Two teams of students from the Schulich School of Business are now reaching out to the York community for support as they compete in the 2013 Hult Prize Global Online Competition.
Each year, the Hult Prize challenges participants to develop solutions to one of the world’s most pressing social issues. Working in partnership with the Clinton Global Initiative, the competition is a start-up accelerator for social entrepreneurship and the world’s largest student movement for social good.
Schulich MBA students Riyad Mobeen, Srivatsan Vijayakumar, Ken Fong, Jasmine Dove and Monika Kajal, as well as BBA students Jeremy Vo, Zahra Kassam, Rohan Arora, Peter Lu and Ada Huang comprise the two teams that need York to vote by clicking here and here).
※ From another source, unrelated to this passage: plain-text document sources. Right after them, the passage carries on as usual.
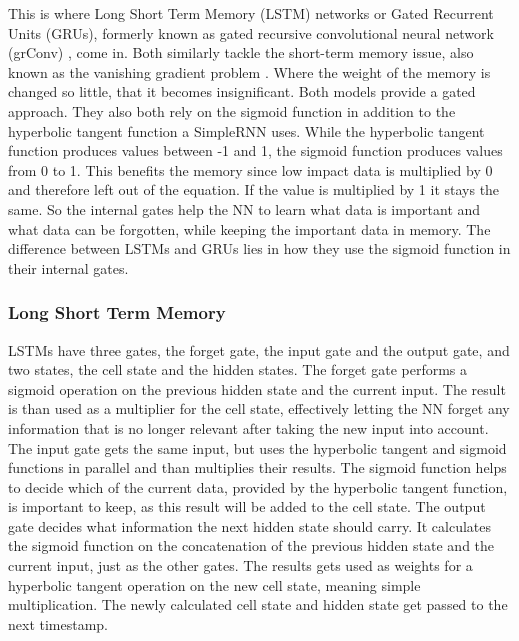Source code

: \documentclass[
	ngerman,
	ruledheaders=section,%
	class=report,%
	thesis={type=bachelor},%
	accentcolor=9c,%
	custommargins=true,%
	marginpar=false,%
	parskip=half-,%
	fontsize=11pt,%
	twoside
]{tudapub}
\begin{document}
This is where Long Short Term Memory (LSTM) networks \cite{hochreiterLongShortTermMemory1997} or Gated Recurrent Units (GRUs), formerly known as gated recursive convolutional neural network (grConv) \cite{bahdanauNeuralMachineTranslation2016}, come in.
Both similarly tackle the short-term memory issue,
also known as the vanishing gradient problem \cite{hochreiterLongShortTermMemory1997}.
Where the weight of the memory is changed so little, that it becomes insignificant.
Both models provide a gated approach.
They also both rely on the sigmoid function in addition to the hyperbolic tangent function a SimpleRNN uses.
While the hyperbolic tangent function produces values between -1 and 1,
the sigmoid function produces values from 0 to 1.
This benefits the memory since low impact data is multiplied by 0 and therefore left out of the equation.
If the value is multiplied by 1 it stays the same.
So the internal gates help the NN to learn what data is important and what data can be forgotten, while keeping the important data in memory.
The difference between LSTMs and GRUs lies in how they use the sigmoid function in their internal gates.

\subsubsection{Long Short Term Memory}

LSTMs have three gates, the forget gate, the input gate and the output gate, and two states, the cell state and the hidden states. \cite{phiIllustratedGuideLSTM2020}
The forget gate performs a sigmoid operation on the previous hidden state and the current input.
The result is than used as a multiplier for the cell state, effectively letting the NN forget any information that is no longer relevant after taking the new input into account.
The input gate gets the same input, but uses the hyperbolic tangent and sigmoid functions in parallel and than multiplies their results.
The sigmoid function helps to decide which of the current data, provided by the hyperbolic tangent function, is important to keep, as this result will be added to the cell state.
The output gate decides what information the next hidden state should carry.
It calculates the sigmoid function on the concatenation of the previous hidden state and the current input, just as the other gates.
The results gets used as weights for a hyperbolic tangent operation on the new cell state, meaning simple multiplication.
The newly calculated cell state and hidden state get passed to the next timestamp.
\end{document}
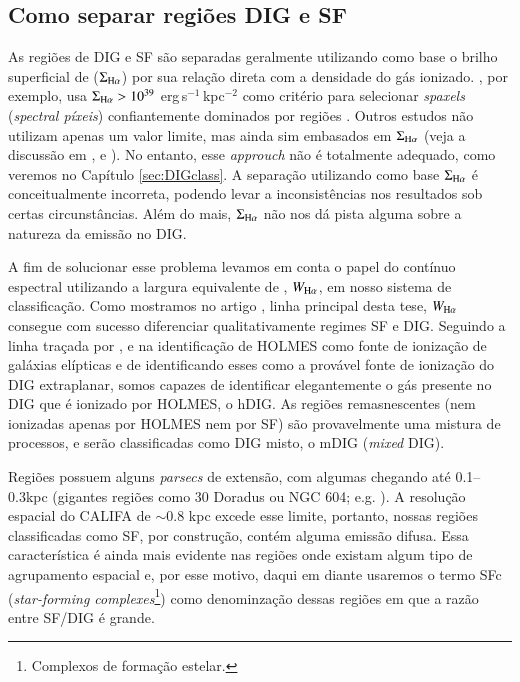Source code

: \subsection{Como separar regiões DIG e SF}
\label{sec:intro:DIG:class}
As regiões de DIG e SF são separadas geralmente utilizando como base o brilho superficial de \Ha ($\Sigma_{\Ha}$) por sua relação direta com a densidade do gás ionizado. \citet{Zhang.etal.2017a}, por exemplo, usa $\Sigma_{\Ha} > 10^{39}$ erg$\,$s$^{-1}\,$kpc$^{-2}$ como critério para selecionar {\em spaxels} ({\em spectral píxeis}) confiantemente dominados por regiões \hii. Outros estudos não utilizam apenas um valor limite, mas ainda sim embasados em $\Sigma_{\Ha}$ (veja a discussão em \citealt{Zurita.etal.2000}, \citealt{Oey.etal.2007} e \citealt{Vogt.etal.2017a}). No entanto, esse {\em approuch} não é totalmente adequado, como veremos no Capítulo \ref{sec:DIGclass}. A separação utilizando como base $\Sigma_{\Ha}$ é conceitualmente incorreta, podendo levar a inconsistências nos resultados sob certas circunstâncias. Além do mais, $\Sigma_{\Ha}$ não nos dá pista alguma sobre a natureza da emissão no DIG.

A fim de solucionar esse problema levamos em conta o papel do contínuo espectral utilizando a largura equivalente de \Ha, $W_{\Ha}$, em nosso sistema de classificação. Como mostramos no artigo \citet[][Apêndice \ref{apendice:DIGpaper0}]{Lacerda.etal.2018}, linha principal desta tese, $W_{\Ha}$ consegue com sucesso diferenciar qualitativamente regimes SF e DIG. Seguindo a linha traçada por \citet{Binette.etal.1994a}, \citet{Stasinska.etal.2008a} e \citet{CidFernandes.etal.2011a} na identificação de HOLMES como fonte de ionização de galáxias elípticas e de \citet{FloresFajardo.etal.2011a} identificando esses como a provável fonte de ionização do DIG extraplanar, somos capazes de identificar elegantemente o gás presente no DIG que é ionizado por HOLMES, o hDIG. As regiões remasnescentes (nem ionizadas apenas por HOLMES nem por SF) são provavelmente uma mistura de processos, e serão classificadas como DIG misto, o mDIG ({\em mixed} DIG).

Regiões \hii possuem alguns {\em parsecs} de extensão, com algumas chegando até 0.1--0.3kpc (gigantes regiões como 30 Doradus ou NGC 604; e.g. \citealt{Rosa.y.Enrique.2000}). A resolução espacial do CALIFA de $\sim 0.8$ kpc excede esse limite, portanto, nossas regiões classificadas como SF, por construção, contém alguma emissão difusa. Essa característica é ainda mais evidente nas regiões onde existam algum tipo de agrupamento espacial e, por esse motivo, daqui em diante usaremos o termo SFc ({\em star-forming complexes}\footnote{Complexos de formação estelar.}) como denominzação dessas regiões em que a razão entre SF/DIG é grande.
The 10 teams with the most votes before May 12 in the public voting round will move on to the closed jury selection round.
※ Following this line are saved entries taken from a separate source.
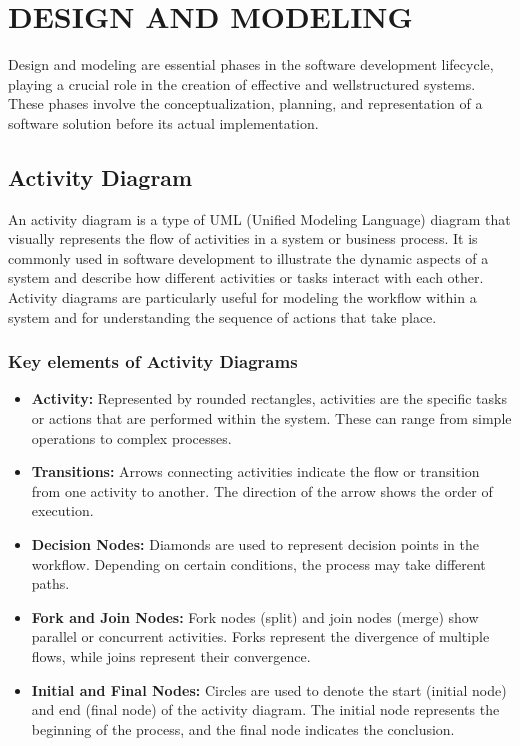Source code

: \chapter{DESIGN AND MODELING}

Design and modeling are essential phases in the software development lifecycle, playing a
crucial role in the creation of effective and wellstructured systems. These phases involve
the conceptualization, planning, and representation of a software solution before its actual
implementation.
\section{Activity Diagram}
An activity diagram is a type of UML (Unified Modeling Language) diagram that visually represents the flow of activities in a system or business process. It is commonly used in software development to illustrate the dynamic aspects of a system and describe how different activities or tasks interact with each other. Activity diagrams are particularly useful for modeling the workflow within a system and for understanding the sequence of actions that take place.

\subsection{Key elements of Activity Diagrams}
\begin{itemize}
    \item \textbf{Activity:} Represented by rounded rectangles, activities are the specific tasks or actions that are performed within the system. These can range from simple operations to complex processes.
    \item \textbf{Transitions:} Arrows connecting activities indicate the flow or transition from one activity to another. The direction of the arrow shows the order of execution.
    \item \textbf{Decision Nodes:} Diamonds are used to represent decision points in the workflow. Depending on certain conditions, the process may take different paths.
    \item \textbf{Fork and Join Nodes:} Fork nodes (split) and join nodes (merge) show parallel or concurrent activities. Forks represent the divergence of multiple flows, while joins represent their convergence.
    \item \textbf{Initial and Final Nodes:} Circles are used to denote the start (initial node) and end (final node) of the activity diagram. The initial node represents the beginning of the process, and the final node indicates the conclusion.
\end{itemize}


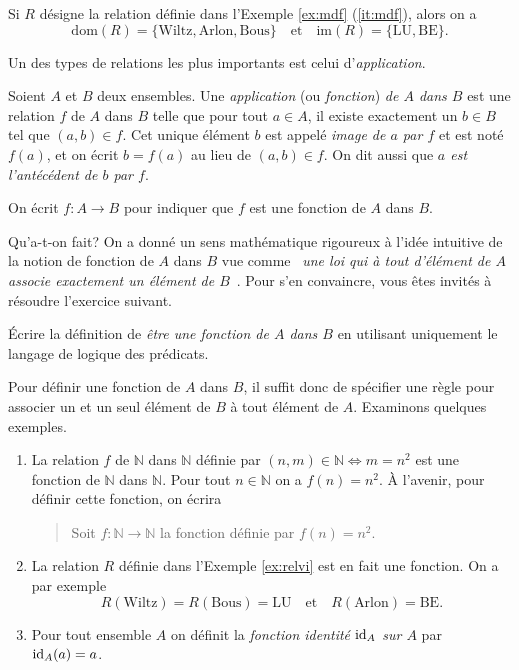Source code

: \documentclass[french,course,oneside,theoremnosection]{lecture}
\newcommand{\N}{\mathbb{N}}
\newcommand{\dom}{\mathrm{dom}}
\newcommand{\im}{\mathrm{im}}
\begin{document}
\begin{example}\label{ex:relvi}
Si $R$ désigne la relation définie dans l'Exemple \ref{ex:mdf} (\ref{it:mdf}), alors on a 
\[
\dom(R)=\{\text{Wiltz}, \text{Arlon}, \text{Bous}\} \quad \text{et} \quad \im(R)=\{\text{LU}, \text{BE}\}.
\]
\end{example}

Un des types de relations les plus importants est celui d'\emph{application}.

\begin{definition}
Soient $A$ et $B$ deux ensembles. Une \emph{application} (ou \emph{fonction}) \emph{de $A$ dans $B$} est une relation $f$ de $A$ dans $B$ telle que pour tout $a\in A$, il existe exactement un $b\in B$  tel que $(a,b)\in f$. Cet unique élément $b$ est appelé \emph{image de $a$ par $f$} et est noté $f(a)$, et on écrit $b=f(a)$ au lieu de $(a,b)\in f$. On dit aussi que \emph{$a$ est l'antécédent de $b$ par $f$}.

On écrit $f\colon A \to B$ pour indiquer que $f$ est une fonction de $A$ dans $B$.
\end{definition}

Qu'a-t-on fait? On a donné un sens mathématique rigoureux à l'idée intuitive de la notion de fonction de $A$ dans $B$ vue comme \og~\emph{une loi qui à tout d'élément de $A$ associe exactement un élément de $B$}~\fg{}. Pour s'en convaincre, vous êtes invités à résoudre l'exercice suivant.

\begin{exercise}
Écrire la définition de \emph{être une fonction de $A$ dans $B$} en utilisant uniquement le langage de logique des prédicats.
\end{exercise}

Pour définir une fonction de $A$ dans $B$, il suffit donc de spécifier une règle pour associer un et un seul élément de $B$ à tout élément de $A$. Examinons quelques exemples.

\begin{example}\label{ex:cfg}
\begin{enumerate}
\item La relation $f$ de $\N$ dans $\N$ définie par $(n,m) \in  \N \iff m=n^2$ est une fonction de $\N$ dans $\N$. Pour tout $n\in \N$ on a $f(n)=n^2$. À l'avenir, pour définir cette fonction, on écrira
\begin{quotation}
Soit $f\colon \N \to \N$ la fonction définie par $f(n)=n^2$.
\end{quotation}
\item La relation $R$ définie dans l'Exemple \ref{ex:relvi} est en fait une fonction. On a par exemple
\[
R(\text{Wiltz})=R(\text{Bous})=\text{LU} \quad \text{et} \quad R(\text{Arlon})=\text{BE}.
\]
\item Pour tout ensemble $A$ on définit la \emph{fonction identité $\operatorname{id}_A$ sur $A$} par $\operatorname{id}_A(a)=a$.
\end{enumerate}
\end{example}
\end{document}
The online competition winner will join regional finalists from Boston, San Francisco, London, Dubai and Shanghai at the Hult Prize finals in New York City for the chance to win US$1 million in start-up funding to launch their social ventures.
The theme of the 2013 Hult Prize is global food security and focuses on how to get safe, sufficient, affordable and easily accessible food to the 200 million people who live in urban slums – a challenge personally selected by former U.S. president Bill Clinton. Student teams must develop a sustainable social venture that can accomplish the objective by 2018.
The Schulich MBA students developed hubble, a game-changing social enterprise that aims to drive the cost of fruits and vegetables down by simplifying the food system. Their aim is to connect small-scale farmers with street vendors to provide millions of urban slum dwellers around the world access to affordable and nutritious produce.
“Being from a small farmer’s family in a small village in India, and having the first-hand experience of working in one of Asia’s biggest urban slums made me aware of the day-to-day struggle farmers face getting their produce to market and how excessive markups hurt people living in the slums,” said Kajal (MBA candidate ’14). “So we set forth to develop a solution that fills the gaps I witnessed.”
To vote for hubble:
- vote on Facebook (no mobile voting available);
- scroll down to hubble: Feeding Change;
- view the video, then click vote for hubble.
Velocit-E is the social enterprise developed by the Schulich BBA team. Its solution to address world hunger in urban slums is to create a management energy system that includes tornadoes, biogas and waste.
To vote for Velocit-E:
- vote on Facebook (no mobile voting available);
- scroll down to Velocit-E Project;
- view the video, then click vote for Velocit-E.
More than 10,000 participants, representing more than 150 different countries and more than 350 colleges and universities, are competing in the 2013 Hult Prize competition.